Action item:
Each line of the records below that contains "第二部分" needs to be copied.

Data supplied:
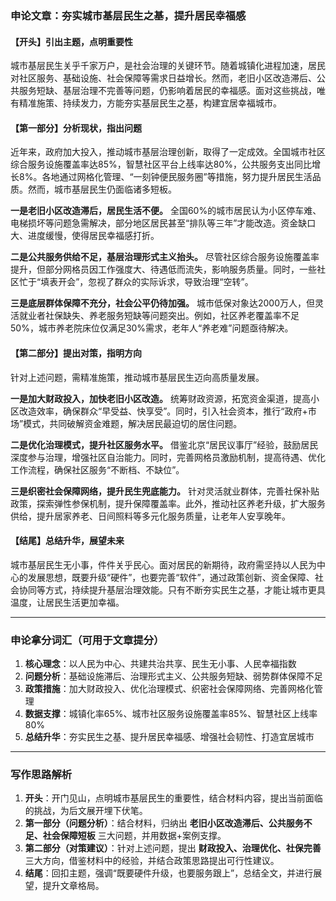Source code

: ### **申论文章：夯实城市基层民生之基，提升居民幸福感**

#### **【开头】引出主题，点明重要性**

城市基层民生关乎千家万户，是社会治理的关键环节。随着城镇化进程加速，居民对社区服务、基础设施、社会保障等需求日益增长。然而，老旧小区改造滞后、公共服务短缺、基层治理不完善等问题，仍影响着居民的幸福感。面对这些挑战，唯有精准施策、持续发力，方能夯实基层民生之基，构建宜居幸福城市。

#### **【第一部分】分析现状，指出问题**

近年来，政府加大投入，推动城市基层治理创新，取得了一定成效。全国城市社区综合服务设施覆盖率达85%，智慧社区平台上线率达80%，公共服务支出同比增长8%。各地通过网格化管理、“一刻钟便民服务圈”等措施，努力提升居民生活品质。然而，城市基层民生仍面临诸多短板。

**一是老旧小区改造滞后，居民生活不便。** 全国60%的城市居民认为小区停车难、电梯损坏等问题急需解决，部分地区居民甚至“排队等三年”才能改造。资金缺口大、进度缓慢，使得居民幸福感打折。

**二是公共服务供给不足，基层治理形式主义抬头。** 尽管社区综合服务设施覆盖率提升，但部分网格员因工作强度大、待遇低而流失，影响服务质量。同时，一些社区忙于“填表开会”，忽视了群众的实际诉求，导致治理“空转”。

**三是底层群体保障不充分，社会公平仍待加强。** 城市低保对象达2000万人，但灵活就业者社保缺失、养老服务短缺等问题突出。例如，社区养老覆盖率不足50%，城市养老院床位仅满足30%需求，老年人“养老难”问题亟待解决。

#### **【第二部分】提出对策，指明方向**

针对上述问题，需精准施策，推动城市基层民生迈向高质量发展。

**一是加大财政投入，加快老旧小区改造。** 统筹财政资源，拓宽资金渠道，提高小区改造效率，确保群众“早受益、快享受”。同时，引入社会资本，推行“政府+市场”模式，共同破解资金难题，解决居民最迫切的居住问题。

**二是优化治理模式，提升社区服务水平。** 借鉴北京“居民议事厅”经验，鼓励居民深度参与治理，增强社区自治能力。同时，完善网格员激励机制，提高待遇、优化工作流程，确保社区服务“不断档、不缺位”。

**三是织密社会保障网络，提升民生兜底能力。** 针对灵活就业群体，完善社保补贴政策，探索弹性参保机制，提升保障覆盖率。此外，推动社区养老升级，扩大服务供给，提升居家养老、日间照料等多元化服务质量，让老年人安享晚年。

#### **【结尾】总结升华，展望未来**

城市基层民生无小事，件件关乎民心。面对居民的新期待，政府需坚持以人民为中心的发展思想，既要升级“硬件”，也要完善“软件”，通过政策创新、资金保障、社会协同等方式，持续提升基层治理效能。只有不断夯实民生之基，才能让城市更具温度，让居民生活更加幸福。

---

### **申论拿分词汇（可用于文章提分）**

1. **核心理念**：以人民为中心、共建共治共享、民生无小事、人民幸福指数
2. **问题分析**：基础设施滞后、治理形式主义、公共服务短缺、弱势群体保障不足
3. **政策措施**：加大财政投入、优化治理模式、织密社会保障网络、完善网格化管理
4. **数据支撑**：城镇化率65%、城市社区服务设施覆盖率85%、智慧社区上线率80%
5. **总结升华**：夯实民生之基、提升居民幸福感、增强社会韧性、打造宜居城市

---

### **写作思路解析**

1. **开头**：开门见山，点明城市基层民生的重要性，结合材料内容，提出当前面临的挑战，为后文展开埋下伏笔。
2. **第一部分（问题分析）**：结合材料，归纳出 **老旧小区改造滞后、公共服务不足、社会保障短板** 三大问题，并用数据+案例支撑。
3. **第二部分（对策建议）**：针对上述问题，提出 **财政投入、治理优化、社保完善** 三大方向，借鉴材料中的经验，并结合政策思路提出可行性建议。
4. **结尾**：回扣主题，强调“既要硬件升级，也要服务跟上”，总结全文，并进行展望，提升文章格局。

Completed task:
#### **【第二部分】提出对策，指明方向**
3. **第二部分（对策建议）**：针对上述问题，提出 **财政投入、治理优化、社保完善** 三大方向，借鉴材料中的经验，并结合政策思路提出可行性建议。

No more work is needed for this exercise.